# Dataset Analisys

> Our dataset lists all bike models that were available on Bikez.com four years ago.
> We found this dataset on Kaggle, precisely on https://www.kaggle.com/datasets/victormegir/bikes-from-bikezcom?select=urls.csv


### Library Imports and Setup

This cell loads all the required libraries for data analysis, visualization, and preprocessing:

- `pandas`, `numpy`: for data manipulation and numerical operations.
- `json`, `Path`, `re`, `sys`: for parsing, filesystem navigation, and general utilities.
- `plotly.express`, `plotly.graph_objects`, `make_subplots`: to create interactive plots and custom visualizations.
- `statsmodels.api`: to perform linear regression and statistical modeling.
- `plotly.io`: for configuring plot display settings.
- `cpi`: a library for adjusting prices for inflation, installed automatically in the Jupyter kernel via `sys`.


In [3]:
import pandas as pd
import json
from pathlib import Path
import numpy as np
import plotly.express as px
import plotly.graph_objects as go
from plotly.subplots import make_subplots
import statsmodels.api as sm
import plotly.io as pio
import re


import sys
# Prezzi con inflazione
!{sys.executable} -m pip install cpi
import cpi

print("✅ Import successful")


✅ Import successful


### Load and Normalize Raw Motorcycle Data from JSON

We load raw motorcycle data from the JSON file downloaded from Kaggle. We used the CSV version in the beginning, but we quickly noticed inconsistences around every column.

In this cell we simply load the data from the JSON, normalizing it and transforming it into a pandas dataframe




In [4]:
JSON_PATH = Path("data/raw.json")

# 1. Open JSON
with open(JSON_PATH, "r", encoding="utf-8") as f:
    data = json.load(f)

# 2. Proceed only if it's a list of records
if isinstance(data, dict):
    data = list(data.values())
elif not isinstance(data, list):
    raise ValueError("The JSON file seems to be empty or not a list of records.")
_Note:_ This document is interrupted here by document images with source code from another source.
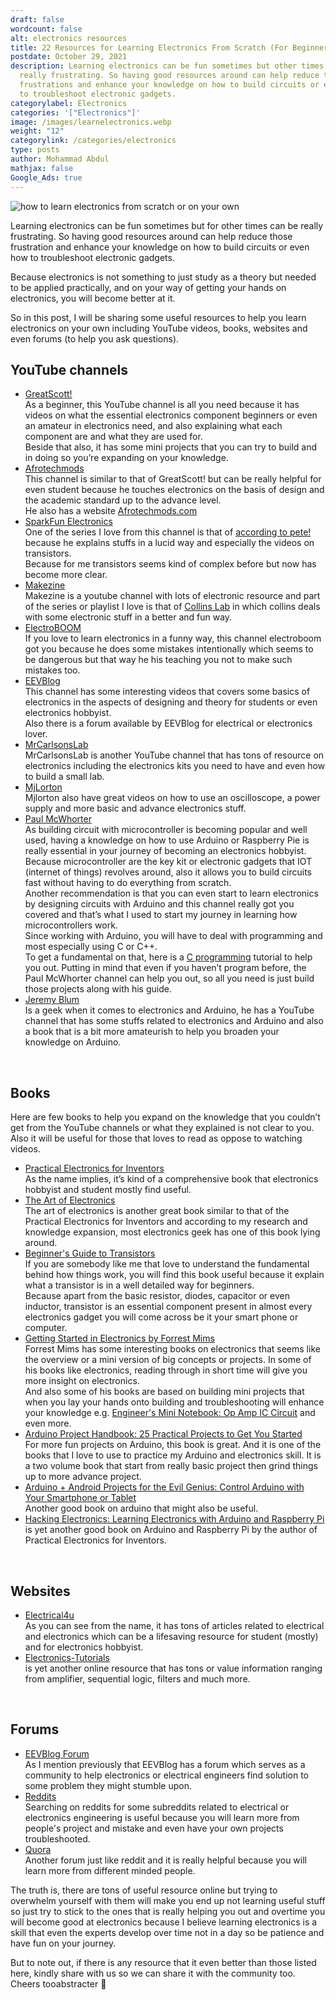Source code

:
```yaml
---
draft: false
wordcount: false
alt: electronics resources
title: 22 Resources for Learning Electronics From Scratch (For Beginners)
postdate: October 29, 2021
description: Learning electronics can be fun sometimes but other times can be
  really frustrating. So having good resources around can help reduce those
  frustrations and enhance your knowledge on how to build circuits or even how
  to troubleshoot electronic gadgets.
categorylabel: Electronics
categories: '["Electronics"]'
image: /images/learnelectronics.webp
weight: "12"
categorylink: /categories/electronics
type: posts
author: Mohammad Abdul
mathjax: false
Google_Ads: true
---
```


<img loading="lazy" src="/images/learnelectronics.webp" alt="how to learn electronics from scratch or on your own">

Learning electronics can be fun sometimes but for other times can be really frustrating.
So having good resources around can help reduce those frustration and enhance your knowledge on how to build circuits or even how to troubleshoot electronic gadgets.

Because electronics is not something to just study as a theory but needed to be applied practically, and on your way of getting your hands on electronics, you will become better at it.

So in this post, I will be sharing some useful resources to help you learn electronics on your own including YouTube videos, books, websites and even forums (to help you ask questions).

## YouTube channels

<ul class="ul-in-post">

<li>
<a class="links-to-others" target="_blank" href="https://youtube.com/playlist?list=PLAROrg3NQn7cyu01HpOv5BWo217XWBZu0">GreatScott! </a>
<br>
As a beginner, this YouTube channel is all you need because it has videos on what the essential electronics component beginners or even an amateur in electronics need, and also explaining what each component are and what they are used for. 
<br>
Beside that also, it has some mini projects that you can try to build and in doing so you’re expanding on your knowledge.
</li>

<li>
<a class="links-to-others" target="_blank" href="https://www.youtube.com/channel/UCosnWgi3eorc1klEQ8pIgJQ">Afrotechmods</a>
<br>
This channel is similar to that of GreatScott! but can be really helpful for even student because he touches electronics on the basis of design and the academic standard up to the advance level.
<br>
He also has a website <a class="links-to-others" target="_blank" href="https://afrotechmods.com" target="_blank">Afrotechmods.com</a>
</li>

<li>
<a class="links-to-others" target="_blank" href="https://www.youtube.com/channel/UCKPLvnWhN1Qo51IDDZsmq1g">SparkFun Electronics </a>
<br>
One of the series I love from this channel is that of <a class="links-to-others" target="_blank" href="https://youtube.com/playlist?list=PL9EF3C374FD903ACE">according to pete!
</a> because he explains stuffs in a lucid way and especially the videos on transistors. 
<br>
Because for me transistors seems kind of complex before but now has become more clear.
</li>

<li>
<a class="links-to-others" target="_blank" href="https://www.youtube.com/c/MAKE/search?query=collins">Makezine</a>
<br>
Makezine is a youtube channel with lots of electronic resource and part of the series or playlist I love is that of <a class="links-to-others" target="_blank" href="https://www.youtube.com/watch?v=Kv7Y8nAOoFE">Collins Lab</a> in which collins deals with some electronic stuff in a better and fun way.
</li>

<li>
<a class="links-to-others" target="_blank" href="https://www.youtube.com/c/Electroboom/featured">ElectroBOOM </a>
<br>
If you love to learn electronics in a funny way, this channel electroboom got you because he does some mistakes intentionally which seems to be dangerous but that way he his teaching you not to make such mistakes too.
</li>

<li>
<a class="links-to-others" target="_blank" href="https://www.youtube.com/channel/UC2DjFE7Xf11URZqWBigcVOQ">EEVBlog </a>
<br>
This channel has some interesting videos that covers some basics of electronics in the aspects of designing and theory for students or even electronics hobbyist. 
<br>
Also there is a forum available by EEVBlog for electrical or electronics lover.
</li>

<li>
<a class="links-to-others" target="_blank" href="https://www.youtube.com/c/MrCarlsonsLab/featured
">MrCarlsonsLab </a>
<br>
MrCarlsonsLab is another YouTube channel that has tons of resource on electronics including the electronics kits you need to have and even how to build a small lab.
</li>

<li>
<a class="links-to-others" target="_blank" href="https://www.youtube.com/c/mjlorton/featured">MjLorton</a>
<br>
Mjlorton also have great videos on how to use an oscilloscope, a power supply and more basic and advance electronics stuff.
</li>

<li>
<a class="links-to-others" target="_blank" href="https://www.youtube.com/c/mcwhorpj/featured">Paul McWhorter </a>
<br>
As building circuit with microcontroller is becoming popular and well used, having a knowledge on how to use Arduino or Raspberry Pie is really essential in your journey of becoming an electronics hobbyist.

<br>
Because microcontroller are the key kit or electronic gadgets that IOT (internet of things) revolves around, also it allows you to build circuits fast without having to do everything from scratch.

<br>
Another recommendation is that you can even start to learn electronics by designing circuits with Arduino and this channel really got you covered and that’s what I used to start my journey in learning how microcontrollers work.
<br>
Since working with Arduino, you will have to deal with programming and most especially using C or C++.
<br>
To get a fundamental on that, here is a <a class="links-to-others" target="_blank" href="https://www.youtube.com/watch?v=QO_Jlz1qpDw">C programming</a>  tutorial to help you out. Putting in mind that even if you haven’t program before, the Paul McWhorter channel can help you out, so all you need is just build those projects along with his guide.
</li>

<li>
<a class="links-to-others" target="_blank" href="https://www.youtube.com/sciguy14/featured">Jeremy Blum  </a>
<br>
Is a geek when it comes to electronics and Arduino, he has a YouTube channel that has some stuffs related to electronics and Arduino and also a book that is a bit more amateurish to help you broaden your knowledge on Arduino.</li>

</ul>
<br>

## Books

Here are few books to help you expand on the knowledge that you couldn’t get from the YouTube channels or what they explained is not clear to you. Also it will be useful for those that loves to read as oppose to watching videos.

<ul class="ul-in-post">

<li>
<a class="links-to-others" target="_blank" href="https://amzn.to/3vSf1bP">Practical Electronics for Inventors </a>
<br>
As the name implies, it’s kind of a comprehensive book that electronics hobbyist and student mostly find useful.
</li>

<li>
<a class="links-to-others" target="_blank" href="https://amzn.to/3Cukc47">The Art of Electronics</a>
<br>
The art of electronics is another great book similar to that of the Practical Electronics for Inventors and according to my research and knowledge expansion, most electronics geek has one of this book lying around.
</li>

<li>
<a class="links-to-others" target="_blank" href="https://amzn.to/3ErOk0B">Beginner's Guide to Transistors </a>
<br>
If you are somebody like me that love to understand the fundamental behind how things work, you will find this book useful because it explain what a transistor is in a well detailed way for beginners.
<br>
Because apart from the basic resistor, diodes, capacitor or even inductor, transistor is an essential component present in almost every electronics gadget you will come across be it your smart phone or computer.
</li>

<li>
<a class="links-to-others" target="_blank" href="https://amzn.to/3GuE9Kt">Getting Started in Electronics by Forrest Mims</a>
<br>
Forrest Mims has some interesting books on electronics that seems like the overview or a mini version of big concepts or projects. In some of his books like electronics, reading through in short time will give you more insight on electronics. 
<br>
And also some of his books are based on building mini projects that when you lay your hands onto building and troubleshooting will enhance your knowledge e.g.
	<a class="links-to-others" target="_blank" href="https://amzn.to/3pKtxkH">Engineer's Mini Notebook: Op Amp IC Circuit</a> and even more.
</li>

<li>
<a class="links-to-others" target="_blank" href="https://amzn.to/3GHXLLx">Arduino Project Handbook: 25 Practical Projects to Get You Started</a>
<br>
For more fun projects on Arduino, this book is great. And it is one of the books that I love to use to practice my Arduino and electronics skill. It is a two volume book that start from really basic project then grind things up to more advance project.

</li>

<li>
<a class="links-to-others" target="_blank" href="https://amzn.to/3BrS4NL">Arduino + Android Projects for the Evil Genius: Control Arduino with Your Smartphone or Tablet </a>
<br>
Another good book on arduino that might also be useful.
</li>

<li>
<a class="links-to-others" target="_blank" href="https://amzn.to/3bk3YOW">Hacking Electronics: Learning Electronics with Arduino and Raspberry Pi </a>
<br>
is yet another good book on Arduino and Raspberry Pi by the author of Practical Electronics for Inventors.
</li>

</ul>
<br>

## Websites

<ul class="ul-in-post">

<li>
<a class="links-to-others" target="_blank" href="https://www.electrical4u.com/">Electrical4u </a>
<br>
As you can see from the name, it has tons of articles related to electrical and electronics which can be a lifesaving resource for student (mostly) and for electronics hobbyist.
</li>

<li>
<a class="links-to-others" target="_blank" href="https://www.electronics-tutorials.ws/">Electronics-Tutorials </a>
<br>
is yet another online resource that has tons or value information ranging from amplifier, sequential logic, filters and much more.
</li>

</ul>
<br>

## Forums

<ul class="ul-in-post">

<li>
<a class="links-to-others" target="_blank" href="https://www.eevblog.com/forum/index.php">EEVBlog Forum </a>
<br>
As I mention previously that EEVBlog has a forum which serves as a community to help electronics or electrical engineers find solution to some problem they might stumble upon.
</li>

<li>
<a class="links-to-others" target="_blank" href="https://www.reddit.com/">Reddits </a>
<br>
Searching on reddits for some subreddits related to electrical or electronics engineering is useful because you will learn more from people's project and mistake and even have your own projects troubleshooted.
</li>

<li>
<a class="links-to-others" target="_blank" href="https://www.quora.com/">Quora </a>
<br>
Another forum just like reddit and it is really helpful because you will learn more from different minded people.
</li>

</ul>

The truth is, there are tons of useful resource online but trying to overwhelm yourself with them will make you end up not learning useful stuff so just try to stick to the ones that is really helping you out and overtime you will become good at electronics because I believe learning electronics is a skill that even the experts develop over time not in a day so be patience and have fun on your journey.

But to note out, if there is any resource that it even better than those listed here, kindly share with us so we can share it with the community too. Cheers tooabstracter :tada:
# 3. Convert to DataFrame, normalizing
df = pd.json_normalize(data)

# 4. Remove empty columns, or columns with all NaN values
df.columns = [col.strip() for col in df.columns]
df = df.loc[:, ~df.columns.str.fullmatch(r"Unnamed:.*|^$")]
df = df.dropna(axis=1, how="all")

### General info about the dataset

In the dataset we got data from bikes all the way from 1894. Sadly the data we got for these older models is very limited, we only got the model name and some other columns.

As the models get newer we have more and more data, so most of our analysis are made with more recent motorcycles.

In [5]:
print(f"Il dataframe ha {df.shape[1]} colonne.")
print(f"Il dataframe ha {df.shape[0]} righe.")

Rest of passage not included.